Carlos Saura tisse une atmosphère faussement apaisée et
bucolique, faite des tranches de vie diverses de l’amitié en trio liant Julián,
Pablo et Elena. L’envie et le fétichisme maladif de Julián planent pourtant
dans ces instants, comme le montrera ce passage où il étudie méticuleusement la
trousse de maquillage d’Elena pour mieux en reprendre chaque élément pour
refaçonner la godiche Ana. Une humiliation jouant sur son précieux souvenir va
le faire basculer, poussant sa quête au point de non-retour. Le rebondissement
final désarçonne le spectateur au vu de la langueur qui a précédé et justifie
enfin le titre du film inspiré du cocktail favori de Julián, le peppermint
frappé qui illustre sa singularité, sa séduction puis sa profonde malveillance.
Vertigo plane également sur le final,
Saura reprenant le travelling à 360 sur Julián comblé face à une Ana complice ayant
définitivement endossé les traits de son fantasme.
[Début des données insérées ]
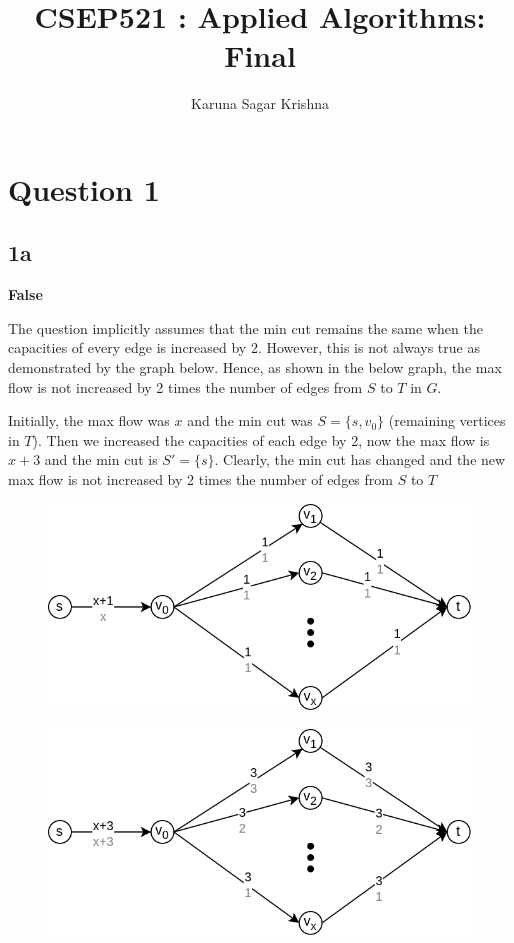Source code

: \documentclass{article}
\title{CSEP521 : Applied Algorithms: Final}
\author{Karuna Sagar Krishna}
\begin{document}
    \maketitle

    \section*{Question 1}

    \subsection*{1a}
    \textbf{False}

    The question implicitly assumes that the min cut remains the same when the capacities of every edge is increased by 2. However, this is not always true as demonstrated by the graph below. Hence, as shown in the below graph, the max flow is not increased by 2 times the number of edges from $S$ to $T$ in $G$.

    Initially, the max flow was $x$ and the min cut was $S = \{s, v_0\}$ (remaining vertices in $T$). Then we increased the capacities of each edge by 2, now the max flow is $x+3$ and the min cut is $S' = \{s\}$. Clearly, the min cut has changed and the new max flow is not increased by 2 times the number of edges from $S$ to $T$

    \begin{figure}[H]
        \includegraphics[width=1\textwidth]{maxflowIncreasedCapacity1.png}
    \end{figure}

    \begin{figure}[H]
        \includegraphics[width=1\textwidth]{maxflowIncreasedCapacity2.png}
    \end{figure}
\end{document}
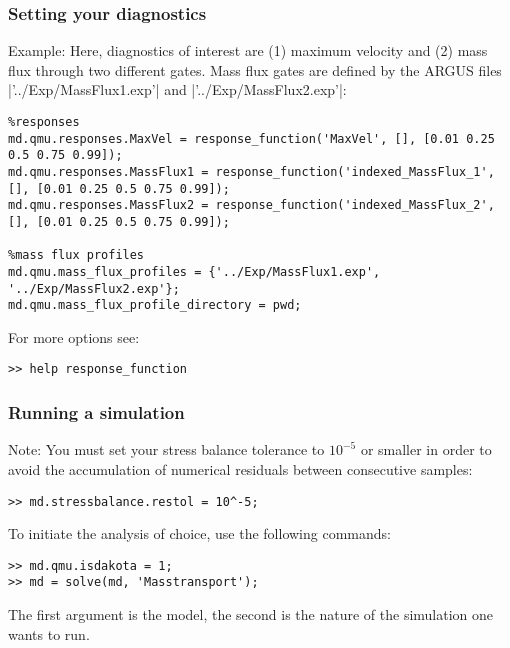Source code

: \subsubsection{Setting your diagnostics}
Example: Here, diagnostics of interest are (1) maximum velocity and (2) mass flux through two different gates. Mass flux gates are defined by the ARGUS files \lstinlinebg|'../Exp/MassFlux1.exp'| and \lstinlinebg|'../Exp/MassFlux2.exp'|:
\begin{lstlisting}
%responses
md.qmu.responses.MaxVel = response_function('MaxVel', [], [0.01 0.25 0.5 0.75 0.99]);
md.qmu.responses.MassFlux1 = response_function('indexed_MassFlux_1', [], [0.01 0.25 0.5 0.75 0.99]);
md.qmu.responses.MassFlux2 = response_function('indexed_MassFlux_2', [], [0.01 0.25 0.5 0.75 0.99]);

%mass flux profiles
md.qmu.mass_flux_profiles = {'../Exp/MassFlux1.exp', '../Exp/MassFlux2.exp'};
md.qmu.mass_flux_profile_directory = pwd;
\end{lstlisting}

For more options see:
\begin{lstlisting}
>> help response_function
\end{lstlisting}

\subsubsection{Running a simulation}
Note: You must set your stress balance tolerance to $10^{-5}$ or smaller in order to avoid the accumulation of numerical residuals between consecutive samples:
\begin{lstlisting}
>> md.stressbalance.restol = 10^-5;
\end{lstlisting}

To initiate the analysis of choice, use the following commands:
\begin{lstlisting}
>> md.qmu.isdakota = 1;
>> md = solve(md, 'Masstransport');
\end{lstlisting}
The first argument is the model, the second is the nature of the simulation one wants to run.

\clearpage %
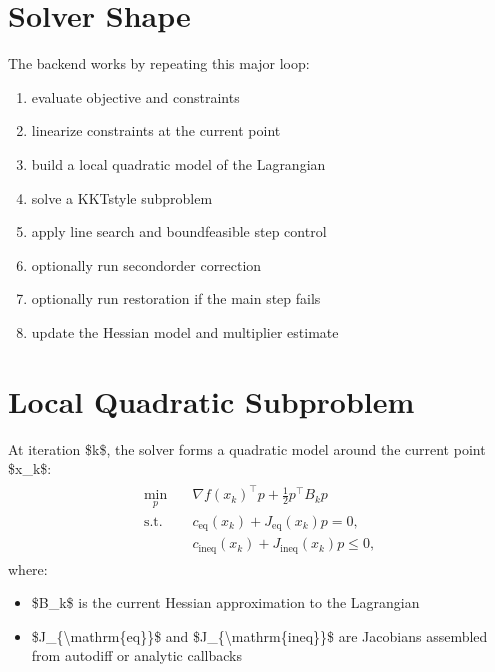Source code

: \documentclass[letterpaper,10pt,english]{sphinxmanual}
\begin{document}
\section{Solver Shape}
\label{\detokenize{optima_sequential_qp:solver-shape}}
\sphinxAtStartPar
The backend works by repeating this major loop:
\begin{enumerate}
%
\item {} 
\sphinxAtStartPar
evaluate objective and constraints

\item {} 
\sphinxAtStartPar
linearize constraints at the current point

\item {} 
\sphinxAtStartPar
build a local quadratic model of the Lagrangian

\item {} 
\sphinxAtStartPar
solve a KKT\sphinxhyphen{}style subproblem

\item {} 
\sphinxAtStartPar
apply line search and bound\sphinxhyphen{}feasible step control

\item {} 
\sphinxAtStartPar
optionally run second\sphinxhyphen{}order correction

\item {} 
\sphinxAtStartPar
optionally run restoration if the main step fails

\item {} 
\sphinxAtStartPar
update the Hessian model and multiplier estimate

\end{enumerate}


\section{Local Quadratic Subproblem}
\label{\detokenize{optima_sequential_qp:local-quadratic-subproblem}}
\sphinxAtStartPar
At iteration \$k\$, the solver forms a quadratic model around the current point \$x\_k\$:
\begin{equation*}
\begin{split}\begin{aligned}
\min_p \quad &
\nabla f(x_k)^\top p + \tfrac12 p^\top B_k p \\
\text{s.t.} \quad &
c_{\mathrm{eq}}(x_k) + J_{\mathrm{eq}}(x_k) p = 0, \\
& c_{\mathrm{ineq}}(x_k) + J_{\mathrm{ineq}}(x_k) p \le 0,
\end{aligned}\end{split}
\end{equation*}
\sphinxAtStartPar
where:
\begin{itemize}
\item {} 
\sphinxAtStartPar
\$B\_k\$ is the current Hessian approximation to the Lagrangian

\item {} 
\sphinxAtStartPar
\$J\_\{\textbackslash{}mathrm\{eq\}\}\$ and \$J\_\{\textbackslash{}mathrm\{ineq\}\}\$ are Jacobians assembled from autodiff or analytic callbacks

\end{itemize}
\end{document}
Sous l’intime et la critique
de la bourgeoisie, la facette politique se dessine subtilement. Saura fustige
le mâle espagnol et en fait une métaphore du franquisme, éliminant ce qu’il ne
peut s’approprier et soumettant les plus faible à son idée - le tambour de
Calanda, leitmotiv sonore du film prend d’ailleurs une rythmique quasiment
martiale et militaire lors du final en contrepoint du romantisme de la scène. Saura
use d’une approche vaporeuse et étrange qui n’en rend le message que plus
cinglant dans cette œuvre qui lui vaudra un nouvel Ours d’Argent à Berlin.